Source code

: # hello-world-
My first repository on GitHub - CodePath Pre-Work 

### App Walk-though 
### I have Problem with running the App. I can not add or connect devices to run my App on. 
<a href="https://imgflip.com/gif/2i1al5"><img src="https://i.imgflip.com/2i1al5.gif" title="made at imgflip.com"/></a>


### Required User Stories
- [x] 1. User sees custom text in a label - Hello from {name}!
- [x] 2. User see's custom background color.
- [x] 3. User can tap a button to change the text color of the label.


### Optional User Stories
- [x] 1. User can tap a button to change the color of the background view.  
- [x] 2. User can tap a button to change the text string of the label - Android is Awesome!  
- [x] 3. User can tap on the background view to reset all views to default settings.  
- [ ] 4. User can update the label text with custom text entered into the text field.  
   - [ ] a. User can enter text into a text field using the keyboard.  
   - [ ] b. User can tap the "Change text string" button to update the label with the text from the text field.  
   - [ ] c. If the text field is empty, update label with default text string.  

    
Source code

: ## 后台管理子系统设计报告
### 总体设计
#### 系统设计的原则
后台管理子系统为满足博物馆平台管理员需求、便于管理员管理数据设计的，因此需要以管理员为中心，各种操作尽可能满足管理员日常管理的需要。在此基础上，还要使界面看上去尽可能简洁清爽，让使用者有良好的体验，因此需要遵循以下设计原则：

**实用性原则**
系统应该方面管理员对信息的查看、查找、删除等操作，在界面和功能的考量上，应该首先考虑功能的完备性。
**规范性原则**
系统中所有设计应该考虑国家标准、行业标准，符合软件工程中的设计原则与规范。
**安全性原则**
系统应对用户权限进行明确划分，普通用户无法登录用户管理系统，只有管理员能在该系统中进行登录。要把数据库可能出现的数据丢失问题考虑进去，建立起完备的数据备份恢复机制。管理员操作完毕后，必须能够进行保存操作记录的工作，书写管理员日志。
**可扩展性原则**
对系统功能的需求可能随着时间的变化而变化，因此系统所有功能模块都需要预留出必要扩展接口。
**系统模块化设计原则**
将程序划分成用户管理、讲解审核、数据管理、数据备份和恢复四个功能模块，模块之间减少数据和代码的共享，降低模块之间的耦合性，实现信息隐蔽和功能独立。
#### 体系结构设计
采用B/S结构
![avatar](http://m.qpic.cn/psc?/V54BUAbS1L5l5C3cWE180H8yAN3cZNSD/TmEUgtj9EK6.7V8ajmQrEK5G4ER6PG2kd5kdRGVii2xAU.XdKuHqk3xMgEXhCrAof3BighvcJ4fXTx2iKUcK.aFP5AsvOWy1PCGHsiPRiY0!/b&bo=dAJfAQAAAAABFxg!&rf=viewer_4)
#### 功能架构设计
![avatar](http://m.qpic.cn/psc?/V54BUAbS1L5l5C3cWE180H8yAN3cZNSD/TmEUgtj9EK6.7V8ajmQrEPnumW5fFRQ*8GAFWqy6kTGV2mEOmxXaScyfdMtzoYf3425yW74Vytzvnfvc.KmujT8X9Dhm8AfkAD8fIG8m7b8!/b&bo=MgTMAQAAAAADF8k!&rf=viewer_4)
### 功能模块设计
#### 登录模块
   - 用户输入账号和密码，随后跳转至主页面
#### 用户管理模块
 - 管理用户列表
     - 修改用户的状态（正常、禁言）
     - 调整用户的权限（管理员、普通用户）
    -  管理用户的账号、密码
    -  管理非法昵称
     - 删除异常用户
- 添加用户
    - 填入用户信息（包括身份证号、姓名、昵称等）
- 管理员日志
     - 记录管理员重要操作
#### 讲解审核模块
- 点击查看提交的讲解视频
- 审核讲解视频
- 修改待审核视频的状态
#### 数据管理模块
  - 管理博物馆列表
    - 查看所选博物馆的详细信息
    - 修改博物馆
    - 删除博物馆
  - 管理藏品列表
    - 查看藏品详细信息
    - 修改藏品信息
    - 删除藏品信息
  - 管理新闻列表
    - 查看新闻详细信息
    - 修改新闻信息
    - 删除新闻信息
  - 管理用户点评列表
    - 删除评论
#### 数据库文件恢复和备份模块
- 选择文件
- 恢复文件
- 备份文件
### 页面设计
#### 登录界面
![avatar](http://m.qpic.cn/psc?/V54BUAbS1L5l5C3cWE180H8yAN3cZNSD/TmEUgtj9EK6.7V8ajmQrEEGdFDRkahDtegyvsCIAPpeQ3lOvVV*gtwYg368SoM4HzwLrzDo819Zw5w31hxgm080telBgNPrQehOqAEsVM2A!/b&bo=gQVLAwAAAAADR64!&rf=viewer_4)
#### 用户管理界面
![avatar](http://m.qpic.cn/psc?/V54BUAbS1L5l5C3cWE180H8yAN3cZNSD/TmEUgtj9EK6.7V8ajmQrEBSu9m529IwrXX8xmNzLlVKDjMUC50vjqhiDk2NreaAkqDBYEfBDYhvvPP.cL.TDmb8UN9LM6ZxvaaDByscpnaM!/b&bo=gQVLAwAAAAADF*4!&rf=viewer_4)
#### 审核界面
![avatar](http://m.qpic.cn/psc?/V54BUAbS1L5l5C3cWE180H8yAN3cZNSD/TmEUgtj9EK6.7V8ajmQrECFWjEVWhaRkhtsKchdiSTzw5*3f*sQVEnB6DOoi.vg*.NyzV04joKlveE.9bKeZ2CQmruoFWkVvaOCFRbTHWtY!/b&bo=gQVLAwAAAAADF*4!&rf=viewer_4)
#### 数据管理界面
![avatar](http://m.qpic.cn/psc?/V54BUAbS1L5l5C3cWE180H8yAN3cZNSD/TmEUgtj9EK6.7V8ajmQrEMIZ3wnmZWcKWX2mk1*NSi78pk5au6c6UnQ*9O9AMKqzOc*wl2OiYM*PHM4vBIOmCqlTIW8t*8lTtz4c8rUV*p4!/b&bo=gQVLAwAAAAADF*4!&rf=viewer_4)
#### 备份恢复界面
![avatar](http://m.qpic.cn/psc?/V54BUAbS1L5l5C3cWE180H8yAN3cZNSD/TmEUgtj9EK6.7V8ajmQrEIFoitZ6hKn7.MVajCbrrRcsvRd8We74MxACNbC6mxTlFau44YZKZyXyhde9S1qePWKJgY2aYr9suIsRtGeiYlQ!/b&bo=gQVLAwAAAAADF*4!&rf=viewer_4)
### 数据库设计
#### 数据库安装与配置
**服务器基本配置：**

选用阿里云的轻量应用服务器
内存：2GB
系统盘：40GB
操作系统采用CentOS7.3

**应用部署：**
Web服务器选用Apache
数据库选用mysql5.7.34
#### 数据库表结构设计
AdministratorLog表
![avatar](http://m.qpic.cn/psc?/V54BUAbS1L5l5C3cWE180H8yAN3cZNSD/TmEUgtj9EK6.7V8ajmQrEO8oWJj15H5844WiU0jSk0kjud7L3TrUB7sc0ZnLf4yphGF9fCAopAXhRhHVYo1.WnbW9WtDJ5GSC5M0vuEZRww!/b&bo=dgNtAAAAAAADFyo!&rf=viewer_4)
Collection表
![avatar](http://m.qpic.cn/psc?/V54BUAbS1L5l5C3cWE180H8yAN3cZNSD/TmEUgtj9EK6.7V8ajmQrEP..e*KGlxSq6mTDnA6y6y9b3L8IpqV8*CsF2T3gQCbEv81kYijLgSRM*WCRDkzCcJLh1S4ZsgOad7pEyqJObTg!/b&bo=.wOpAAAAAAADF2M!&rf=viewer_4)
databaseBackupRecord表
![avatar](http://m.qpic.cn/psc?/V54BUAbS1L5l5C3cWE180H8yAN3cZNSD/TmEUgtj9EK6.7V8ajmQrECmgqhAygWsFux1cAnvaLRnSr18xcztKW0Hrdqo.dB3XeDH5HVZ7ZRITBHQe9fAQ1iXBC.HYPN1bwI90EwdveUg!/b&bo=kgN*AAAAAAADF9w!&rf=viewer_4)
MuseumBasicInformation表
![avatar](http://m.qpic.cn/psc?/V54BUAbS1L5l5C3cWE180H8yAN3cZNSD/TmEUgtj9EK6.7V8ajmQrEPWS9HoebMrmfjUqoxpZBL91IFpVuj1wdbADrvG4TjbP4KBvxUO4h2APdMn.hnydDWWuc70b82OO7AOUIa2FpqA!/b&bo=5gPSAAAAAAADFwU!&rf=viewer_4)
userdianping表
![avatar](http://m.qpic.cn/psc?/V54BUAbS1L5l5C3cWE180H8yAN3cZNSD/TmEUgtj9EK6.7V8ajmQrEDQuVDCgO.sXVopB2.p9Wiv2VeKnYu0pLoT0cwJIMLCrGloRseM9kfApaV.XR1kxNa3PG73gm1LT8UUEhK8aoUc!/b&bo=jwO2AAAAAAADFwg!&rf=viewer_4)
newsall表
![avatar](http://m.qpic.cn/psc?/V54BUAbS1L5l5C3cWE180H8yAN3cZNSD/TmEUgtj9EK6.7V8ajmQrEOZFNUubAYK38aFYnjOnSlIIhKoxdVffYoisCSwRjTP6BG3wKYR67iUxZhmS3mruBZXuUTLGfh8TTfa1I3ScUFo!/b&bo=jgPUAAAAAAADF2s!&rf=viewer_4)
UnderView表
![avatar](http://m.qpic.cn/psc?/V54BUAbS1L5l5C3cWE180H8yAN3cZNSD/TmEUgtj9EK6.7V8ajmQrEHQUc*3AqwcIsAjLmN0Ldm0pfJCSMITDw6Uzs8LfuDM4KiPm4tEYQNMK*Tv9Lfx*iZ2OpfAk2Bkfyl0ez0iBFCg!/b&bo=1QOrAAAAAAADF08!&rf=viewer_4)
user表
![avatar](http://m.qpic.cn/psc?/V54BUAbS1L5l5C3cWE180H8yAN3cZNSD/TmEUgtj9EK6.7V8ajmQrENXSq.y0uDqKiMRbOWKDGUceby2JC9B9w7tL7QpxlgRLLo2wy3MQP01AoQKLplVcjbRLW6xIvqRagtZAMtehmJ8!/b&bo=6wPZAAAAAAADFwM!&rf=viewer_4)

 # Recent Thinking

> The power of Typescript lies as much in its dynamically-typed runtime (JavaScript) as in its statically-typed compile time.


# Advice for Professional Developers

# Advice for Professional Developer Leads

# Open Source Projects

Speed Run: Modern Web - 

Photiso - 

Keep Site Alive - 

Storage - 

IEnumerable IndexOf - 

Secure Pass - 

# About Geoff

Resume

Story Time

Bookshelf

(What you will do): Among the lines above, find those with the word "string". Copy them.

(Problem solution):
- [x] 2. User can tap a button to change the text string of the label - Android is Awesome!  
   - [ ] b. User can tap the "Change text string" button to update the label with the text from the text field.  
   - [ ] c. If the text field is empty, update label with default text string.  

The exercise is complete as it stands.